Правду сказать, это меня взорвало. Но выход все-таки нашелся.
– В нейтральной зоне впереди наших позиций находится два вагона с сахаром. У нас есть кампионы. Разрешите…
– Ступайте немедленно и захватите, сколько можно, пока друзья и враги не растащили последнего.
Сахар поделили натурою. Казаки получили по полтора пуда, обер-офицеры – по три, штаб-офицеры – по четыре, а я – пять. Все это было загнано на базаре, а мы все приоделись.
Неожиданно мы с женой получили приглашение на банкет в городском саду. Присутствовали все члены городского самоуправления и масса посторонних. Между последними все старшие офицеры 31-й дивизии, в мирное время стоявшие в Харькове. За столом лились сердечные, искренние речи.
– Наш город высоко оценил вашу работу, – говорил мне Н. Н. Салтыков. – Благодаря вашей кипучей деятельности сотворен ряд чудес.
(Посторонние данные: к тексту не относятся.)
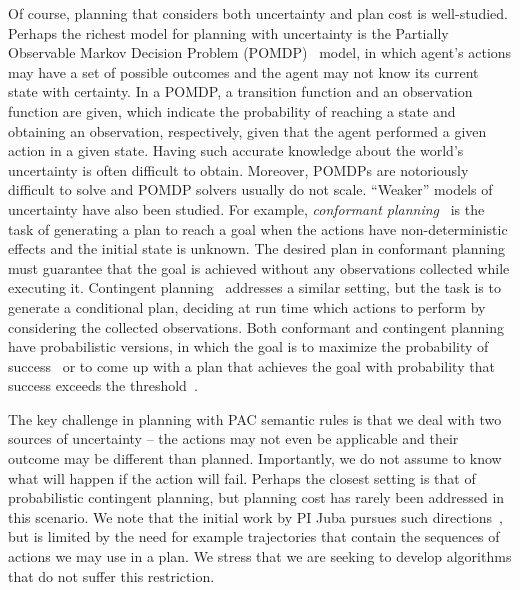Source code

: \documentclass[12pt]{article}
\newcommand{\note}[1]{\textbf{\textit{#1}}}
\begin{document}
Of course, planning that considers both uncertainty and plan cost is well-studied. Perhaps the richest model for planning with uncertainty is the Partially Observable Markov Decision Problem (POMDP)~\cite{cassandra1994acting}
model, in which agent's actions may have a set of possible outcomes and the agent may not know its current state with certainty. 
In a POMDP, a transition function and an observation function are given, which indicate the probability of reaching a state and obtaining an observation, respectively, given that the agent performed a given action in a given state. Having such accurate knowledge about the world's uncertainty is often difficult to obtain. Moreover, POMDPs are notoriously difficult to solve and POMDP solvers usually do not scale. %
``Weaker'' models of uncertainty have also been studied. 
For example, {\em conformant planning}~\cite{hoffmann2006conformant,cimatti2004conformant,cimatti1999conformant} is the task of generating a plan to reach a goal when the actions have non-deterministic effects
and the initial state is unknown. The desired plan in conformant planning must guarantee that the goal is achieved without any observations collected while executing it. Contingent planning~\cite{hoffmann2005contingent,majercik2003contingent} addresses a similar setting, but the task is to generate a conditional plan, deciding at run time which actions to perform by considering the collected observations. 
Both conformant and contingent planning have probabilistic versions,
in which the goal is to maximize the probability of success~\cite{blum1999probabilistic,taig2015compilation,markou2016cost} 
or to come up with a plan that achieves the goal with probability that success exceeds the threshold~\cite{kushmerick1995algorithm}.

The key challenge in planning with PAC semantic rules is that
we deal with two sources of uncertainty -- the actions  may not even be applicable and their outcome may be different than planned. Importantly, we do not assume to know what will happen if the action will fail. Perhaps the closest setting is that of probabilistic contingent planning, but planning cost has rarely been addressed in this scenario. We note that the initial work by PI Juba pursues such directions~\cite{juba2016jmlr}, but is limited by the need for example trajectories that contain the sequences of actions we may use in a plan. We stress that we are seeking to develop algorithms that do not suffer this restriction.
\end{document}
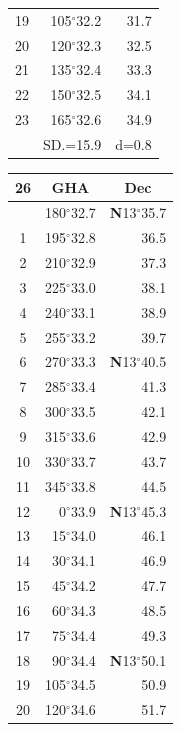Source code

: \documentclass[10pt, a4paper]{report}
\begin{document}
\begin{scriptsize}
\begin{tabular*}{0.2\textwidth}[t]{@{\extracolsep{\fill}}|c|rr|}
19 & 105$^\circ$32.2 & 31.7\\
20 & 120$^\circ$32.3 & 32.5\\
21 & 135$^\circ$32.4 & \raisebox{0.24ex}{\boldmath$\cdot$~\boldmath$\cdot$~~}33.3\\
22 & 150$^\circ$32.5 & 34.1\\
23 & 165$^\circ$32.6 & 34.9\\
\hline
\rule{0pt}{2.4ex} & \multicolumn{1}{c}{SD.=15.9} & \multicolumn{1}{c|}{d=0.8}\\
\hline
\end{tabular*}\noindent
\begin{tabular*}{0.2\textwidth}[t]{@{\extracolsep{\fill}}|c|rr|}
\hline
\multicolumn{1}{|c|}{\rule{0pt}{2.6ex}\textbf{26}} & \multicolumn{1}{c}{\textbf{GHA}} & \multicolumn{1}{c|}{\textbf{Dec}}\\
\hline\rule{0pt}{2.6ex}\noindent
0 & 180$^\circ$32.7 & \textbf{N}13$^\circ$35.7\\
1 & 195$^\circ$32.8 & 36.5\\
2 & 210$^\circ$32.9 & 37.3\\
3 & 225$^\circ$33.0 & \raisebox{0.24ex}{\boldmath$\cdot$~\boldmath$\cdot$~~}38.1\\
4 & 240$^\circ$33.1 & 38.9\\
5 & 255$^\circ$33.2 & 39.7\\[2Pt]
6 & 270$^\circ$33.3 & \textbf{N}13$^\circ$40.5\\
7 & 285$^\circ$33.4 & 41.3\\
8 & 300$^\circ$33.5 & 42.1\\
9 & 315$^\circ$33.6 & \raisebox{0.24ex}{\boldmath$\cdot$~\boldmath$\cdot$~~}42.9\\
10 & 330$^\circ$33.7 & 43.7\\
11 & 345$^\circ$33.8 & 44.5\\[2Pt]
12 & 0$^\circ$33.9 & \textbf{N}13$^\circ$45.3\\
13 & 15$^\circ$34.0 & 46.1\\
14 & 30$^\circ$34.1 & 46.9\\
15 & 45$^\circ$34.2 & \raisebox{0.24ex}{\boldmath$\cdot$~\boldmath$\cdot$~~}47.7\\
16 & 60$^\circ$34.3 & 48.5\\
17 & 75$^\circ$34.4 & 49.3\\[2Pt]
18 & 90$^\circ$34.4 & \textbf{N}13$^\circ$50.1\\
19 & 105$^\circ$34.5 & 50.9\\
20 & 120$^\circ$34.6 & 51.7\\

\end{tabular*}
\end{scriptsize}
\end{document}
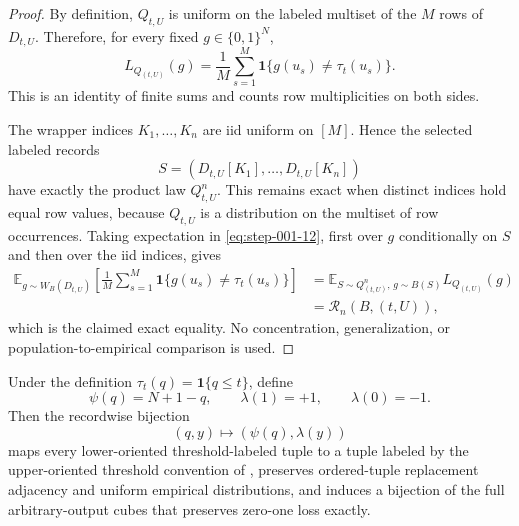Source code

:\begin{proof}

By definition, \(Q_{t,U}\) is uniform on the labeled multiset of the \(M\) rows of \(D_{t,U}\). Therefore, for every fixed \(g \in \{0,1\}^N\),
\[
L_{Q_{(t,U)}}(g)
=\frac1M\sum_{s=1}^M
\mathbf 1\{g(u_s)\ne\tau_t(u_s)\}.
\tag{12}\label{eq:step-001-12}
\]
This is an identity of finite sums and counts row multiplicities on both sides.

The wrapper indices \(K_1,\ldots,K_n\) are iid uniform on \([M]\). Hence the selected labeled records
\[
S=(D_{t,U}[K_1],\ldots,D_{t,U}[K_n])
\]
have exactly the product law \(Q_{t,U}^n\). This remains exact when distinct indices hold equal row values, because \(Q_{t,U}\) is a distribution on the multiset of row occurrences. Taking expectation in \eqref{eq:step-001-12}, first over \(g\) conditionally on \(S\) and then over the iid indices, gives
\[
\begin{aligned}
\mathbb E_{g\sim W_B(D_{t,U})}
\left[\frac1M\sum_{s=1}^M
\mathbf 1\{g(u_s)\ne\tau_t(u_s)\}\right]
&=\mathbb E_{S\sim Q_{(t,U)}^n,\,g\sim B(S)}
L_{Q_{(t,U)}}(g)\\
&=\mathcal R_n(B,(t,U)),
\end{aligned}
\tag{13}\label{eq:step-001-13}
\]
which is the claimed exact equality. No concentration, generalization, or population-to-empirical comparison is used.

\end{proof}


\begin{proposition}
\label{prop:step-001-orientation}

Under the definition \(\tau_t(q)=\mathbf 1\{q\le t\}\), define
\[
\psi(q)=N+1-q,
\qquad
\lambda(1)=+1,
\qquad
\lambda(0)=-1.
\tag{14}\label{eq:step-001-14}
\]
Then the recordwise bijection
\[
(q,y)\longmapsto(\psi(q),\lambda(y))
\tag{15}\label{eq:step-001-15}
\]
maps every lower-oriented threshold-labeled tuple to a tuple labeled by the upper-oriented threshold convention of \citet{alonEtAl2018private}, preserves ordered-tuple replacement adjacency and uniform empirical distributions, and induces a bijection of the full arbitrary-output cubes that preserves zero-one loss exactly.

\end{proposition}

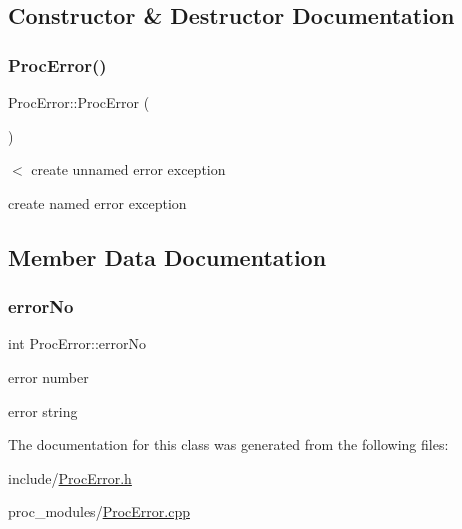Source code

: \subsection{Constructor \& Destructor Documentation}
\mbox{\label{classProcError_af2f56765e672178cba7f8105bd3347eb}} 
\subsubsection{\texorpdfstring{Proc\+Error()}{ProcError()}}
{\footnotesize\ttfamily Proc\+Error\+::\+Proc\+Error (\begin{DoxyParamCaption}{ }\end{DoxyParamCaption})\hspace{0.3cm}{\ttfamily [inline]}}



$<$ create unnamed error exception 

create named error exception 

\subsection{Member Data Documentation}
\mbox{\label{classProcError_a0bd2a883852f733b07b6b896f5a51d0c}} 
\subsubsection{\texorpdfstring{error\+No}{errorNo}}
{\footnotesize\ttfamily int Proc\+Error\+::error\+No\hspace{0.3cm}{\ttfamily [protected]}}



error number 

error string 

The documentation for this class was generated from the following files\+:\begin{DoxyCompactItemize}
\item 
include/\hyperlink{ProcError_8h}{Proc\+Error.\+h}\item 
proc\+\_\+modules/\hyperlink{ProcError_8cpp}{Proc\+Error.\+cpp}\end{DoxyCompactItemize}
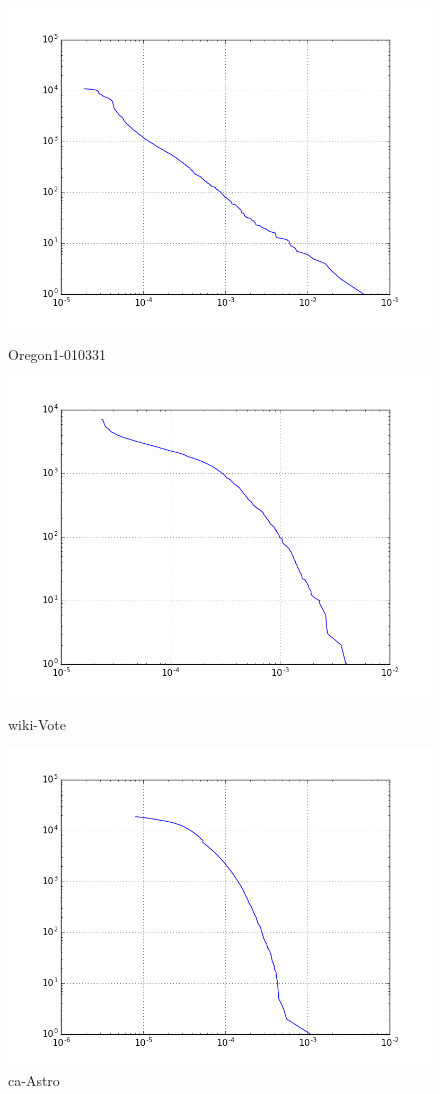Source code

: \begin{figure}[H]
  \includegraphics[width=\linewidth]{img/oregon-010331/pagerank_ccdf.png}
  \caption*{Oregon1-010331}
\endminipage\hfill
{}
  \includegraphics[width=\linewidth]{img/wiki-Vote/pagerank_ccdf.png}
  \caption*{wiki-Vote}
\endminipage\hfill
{}
  \includegraphics[width=\linewidth]{img/ca-Astro/pagerank_ccdf.png}
  \caption*{ca-Astro}
\endminipage
\end{figure}
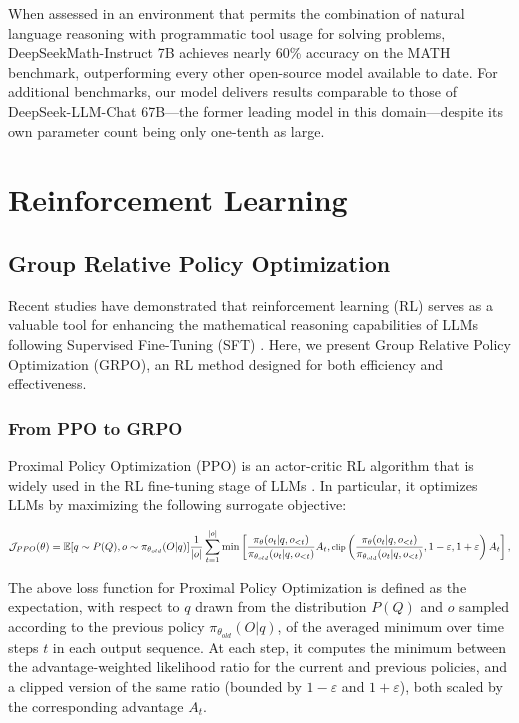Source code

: \begin{itemize}[topsep=0pt]
\begin{itemize}[topsep=0pt]
When assessed in an environment that permits the combination of natural language reasoning with programmatic tool usage for solving problems, DeepSeekMath-Instruct 7B achieves nearly 60\% accuracy on the MATH benchmark, outperforming every other open-source model available to date. For additional benchmarks, our model delivers results comparable to those of DeepSeek-LLM-Chat 67B—the former leading model in this domain—despite its own parameter count being only one-tenth as large.
\section{Reinforcement Learning}

\subsection{Group Relative Policy Optimization} Recent studies have demonstrated that reinforcement learning (RL) serves as a valuable tool for enhancing the mathematical reasoning capabilities of LLMs following Supervised Fine-Tuning (SFT) \citep{wang2023math,wizardmath}. Here, we present Group Relative Policy Optimization (GRPO), an RL method designed for both efficiency and effectiveness.

\subsubsection{From PPO to GRPO} Proximal Policy Optimization (PPO) \citep{schulman2017proximal} is an actor-critic RL algorithm that is widely used in the RL fine-tuning stage of LLMs \citep{ouyang2022training}. In particular, it optimizes LLMs by maximizing the following surrogate objective:

\begin{equation}
\footnotesize
    \mathcal{J}_{PPO}(\theta) = \mathbb{E}{[q \sim P(Q), o \sim \pi_{\theta_{old}}(O|q)]} \frac{1}{|o|} \sum_{t=1}^{|o|} \min \left[ \frac{\pi_\theta(o_{t} | q, o_{<t})}{\pi_{\theta_{old}}(o_{t} | q, o_{<t})} A_{t}, \text{clip} \left( \frac{\pi_\theta(o_{t} | q, o_{<t})}{\pi_{\theta_{old}}(o_{t} | q, o_{<t})}, 1 - \varepsilon, 1 + \varepsilon \right)  A_{t} \right] ,
\end{equation}

The above loss function for Proximal Policy Optimization is defined as the expectation, with respect to $q$ drawn from the distribution $P(Q)$ and $o$ sampled according to the previous policy $\pi_{\theta_{old}}(O|q)$, of the averaged minimum over time steps $t$ in each output sequence. At each step, it computes the minimum between the advantage-weighted likelihood ratio for the current and previous policies, and a clipped version of the same ratio (bounded by $1-\varepsilon$ and $1+\varepsilon$), both scaled by the corresponding advantage $A_t$.


\end{itemize}
\end{itemize}
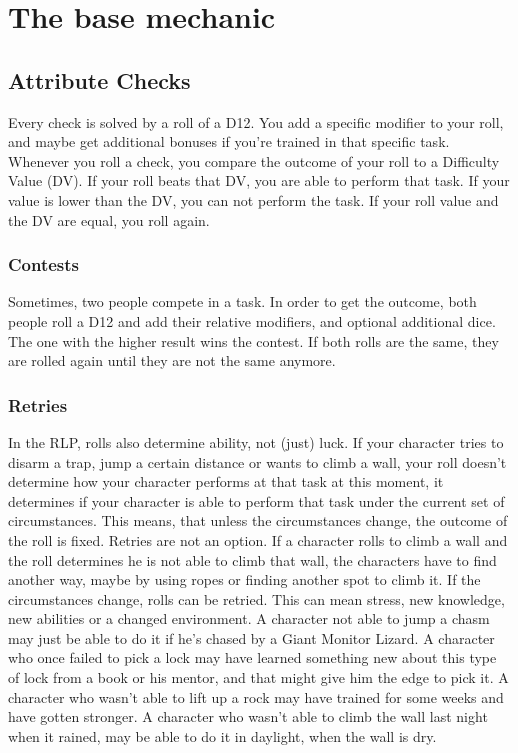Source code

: \chapter{The base mechanic}
\section{Attribute Checks}
Every check is solved by a roll of a D12. You add a specific modifier to your roll, and maybe get additional bonuses if you’re trained in that specific task. Whenever you roll a check, you compare the outcome of your roll to a Difficulty Value (DV). If your roll beats that DV, you are able to perform that task. If your value is lower than the DV, you can not perform the task. If your roll value and the DV are equal, you roll again.

\subsection{Contests}
Sometimes, two people compete in a task. In order to get the outcome, both people roll a D12 and add their relative modifiers, and optional additional dice. The one with the higher result wins the contest. If both rolls are the same, they are rolled again until they are not the same anymore.

\subsection{Retries}
In the RLP, rolls also determine ability, not (just) luck. If your character tries to disarm a trap, jump a certain distance or wants to climb a wall, your roll doesn’t determine how your character performs at that task at this moment, it determines if your character is able to perform that task under the current set of circumstances. This means, that unless the circumstances change, the outcome of the roll is fixed. Retries are not an option. If a character rolls to climb a wall and the roll determines he is not able to climb that wall, the characters have to find another way, maybe by using ropes or finding another spot to climb it.
If the circumstances change, rolls can be retried. This can mean stress, new knowledge, new abilities or a changed environment.
A character not able to jump a chasm may just be able to do it if he’s chased by a Giant Monitor Lizard.
A character who once failed to pick a lock may have learned something new about this type of lock from a book or his mentor, and that might give him the edge to pick it.
A character who wasn’t able to lift up a rock may have trained for some weeks and have gotten stronger.
A character who wasn’t able to climb the wall last night when it rained, may be able to do it in daylight, when the wall is dry.

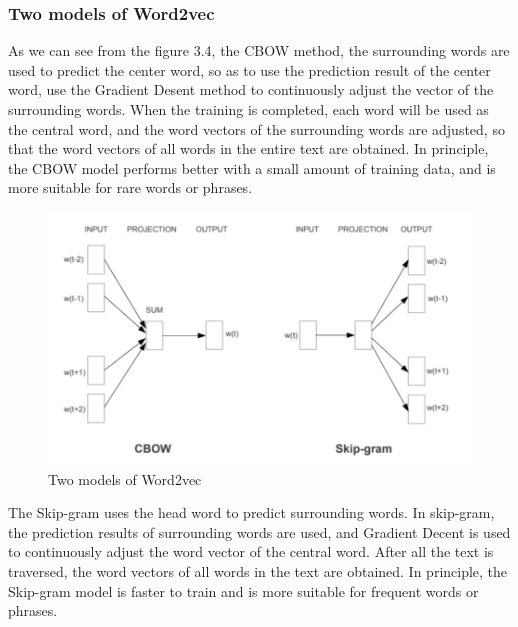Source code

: \subsubsection{Two models of Word2vec}

\noindent As we can see from the figure 3.4, the CBOW method, the surrounding words are used to predict the center word, so as to use the prediction result of the center word, use the Gradient Desent method to continuously adjust the vector of the surrounding words. When the training is completed, each word will be used as the central word, and the word vectors of the surrounding words are adjusted, so that the word vectors of all words in the entire text are obtained. In principle, the CBOW model performs better with a small amount of training data, and is more suitable for rare words or phrases.\\

\begin{figure}[ht]

\centering
\includegraphics[width=12cm,height=7cm\textwidth]{images/image_largevis_word2vec.PNG}
\caption{Two models of Word2vec}
\label{fig:label}
\end{figure}



\noindent The Skip-gram uses the head word to predict surrounding words. In skip-gram, the prediction results of surrounding words are used, and Gradient Decent is used to continuously adjust the word vector of the central word. After all the text is traversed, the word vectors of all words in the text are obtained. In principle, the Skip-gram model is faster to train and is more suitable for frequent words or phrases.\\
У всех харьковцев на устах ваше имя. Осуществите нашу заветную мечту – один вы сможете это сделать, – воссоздайте из этих офицеров, из наших детей, кадры нашей родной 31-й дивизии. Мы все до одного придем к вам на помощь. И сами ведите ее в бой, в ваших руках она станет основой будущей великой Русской армии; мы вверяем наших граждан в ваши руки с безграничной верою в вас!
– Я глубоко тронут вашими словами, – отвечал я, – я пойду на все с вами. Но я поставлю будущим командирам полков одно непременное условие. Дисциплина в наших рядах должна быть абсолютна – и для солдат, и для офицеров, и для начальников. За убийства, грабежи и насилия над женщинами должна быть установлена смертная казнь без исключений, как в старом законе. Грабить военную добычу предоставьте одному мне. Но если я присвоил себе хоть что-нибудь и не раздал все тут же частям, то я даю право командирам полков расстрелять меня там же, на том же месте. Пусть это будет первая часть под незапятнанны белым знаменем.
Тут же за столом собрали и подписали мне два миллиона рублей на обмундирование. Я тотчас же просил граждан назначить комиссию для расхода этих денег. И в тот же вечер доложил обо всем Кутепову, который остался всем очень доволен и подал рапорт генералу Май-Маевскому.